The accounting anchor is relatively orderly. The investment is carried on a NAV basis, meaning on the redemption value of the fund units and the PID vehicles, based on balance confirmations received from the fund administrator. That matters, because the carrying value is not arbitrary. But that is also the key distinction here: redemption value and immediate redeemability are not the same thing.
This chart organizes the real debate. Most of the original investment has already come back or has already run off, so Pagaya is no longer a story of purely theoretical value. But the remaining balance is still material, and the path from that balance to cash still runs through a mechanism that ORT does not fully control.
There is also a broader FX layer on top. The company's sensitivity table shows that a 10% move down in the dollar would have reduced profit before tax by about NIS 5.851 million and equity by roughly the same order of magnitude. So even as the Pagaya position shrinks, it still sits inside a broader dollar exposure that can blur the operating read on the company.
What This Means For ORT's Liquidity Quality
Pagaya is not ORT's only liquidity layer. At the end of 2025, the company had about NIS 4.288 million of cash and cash equivalents and another about NIS 40.862 million of deposits. The cash-flow statement shows that during the year the company placed about NIS 31.027 million into deposits, while also receiving about NIS 9.076 million from returns of investments in fintech funds and a debt instrument.

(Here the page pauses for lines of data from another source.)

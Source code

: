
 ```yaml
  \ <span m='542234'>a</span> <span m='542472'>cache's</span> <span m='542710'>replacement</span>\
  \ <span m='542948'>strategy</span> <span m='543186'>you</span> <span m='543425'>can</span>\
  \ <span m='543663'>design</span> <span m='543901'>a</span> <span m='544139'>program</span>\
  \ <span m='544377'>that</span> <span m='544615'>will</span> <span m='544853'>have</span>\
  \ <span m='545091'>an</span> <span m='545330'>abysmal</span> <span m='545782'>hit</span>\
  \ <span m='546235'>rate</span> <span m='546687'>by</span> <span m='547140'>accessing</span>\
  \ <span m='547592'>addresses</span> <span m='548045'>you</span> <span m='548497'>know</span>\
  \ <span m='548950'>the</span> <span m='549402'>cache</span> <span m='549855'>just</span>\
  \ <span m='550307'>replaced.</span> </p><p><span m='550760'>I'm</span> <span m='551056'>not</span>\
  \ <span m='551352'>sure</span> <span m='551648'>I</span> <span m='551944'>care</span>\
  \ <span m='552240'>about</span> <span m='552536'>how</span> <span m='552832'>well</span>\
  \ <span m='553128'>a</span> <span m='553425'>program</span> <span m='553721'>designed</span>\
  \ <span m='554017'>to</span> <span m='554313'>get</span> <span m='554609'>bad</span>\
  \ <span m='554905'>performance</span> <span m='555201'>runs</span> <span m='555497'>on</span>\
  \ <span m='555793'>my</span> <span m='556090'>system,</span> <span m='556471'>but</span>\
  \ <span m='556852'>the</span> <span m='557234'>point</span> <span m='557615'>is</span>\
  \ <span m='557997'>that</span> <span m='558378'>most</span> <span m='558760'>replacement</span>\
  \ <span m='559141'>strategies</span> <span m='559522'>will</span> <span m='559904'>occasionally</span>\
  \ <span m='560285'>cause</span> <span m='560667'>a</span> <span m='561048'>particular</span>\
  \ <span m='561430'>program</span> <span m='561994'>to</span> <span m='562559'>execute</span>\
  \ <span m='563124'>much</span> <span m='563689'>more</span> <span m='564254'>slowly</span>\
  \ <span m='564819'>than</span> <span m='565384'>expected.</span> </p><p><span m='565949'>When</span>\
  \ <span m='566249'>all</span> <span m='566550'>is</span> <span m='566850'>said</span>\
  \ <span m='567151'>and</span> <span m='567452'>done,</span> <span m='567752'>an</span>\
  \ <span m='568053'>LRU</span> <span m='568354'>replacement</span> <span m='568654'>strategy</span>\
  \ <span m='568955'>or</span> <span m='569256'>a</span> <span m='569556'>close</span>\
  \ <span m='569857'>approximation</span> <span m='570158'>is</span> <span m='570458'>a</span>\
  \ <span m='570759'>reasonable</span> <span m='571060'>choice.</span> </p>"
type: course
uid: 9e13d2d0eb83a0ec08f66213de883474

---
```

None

In other words, part of the money that has already come back from the alternative-investment bucket has already been parked again in more liquid assets.
That matters because it sets the debate correctly. Pagaya no longer decides on its own whether ORT has or does not have breathing room. But it still determines three things: how much of the financial value is truly accessible within one year, how much FX and accounting noise remains attached to the balance sheet, and how much discount investors should apply to an asset that is measured on a redemption-value basis but redeemed on a controlled timetable.
So the right read at the end of 2025 is not extreme in either direction. Pagaya is no longer a frozen pit, but it is still not near-cash. It is an asset in active runoff, with a real realization path, with proceeds that are already visible, and with a still-material remainder that remains tied to time, currency, and the balance of power between investor and fund. At ORT, that is exactly the gap between redemption value and accessible value.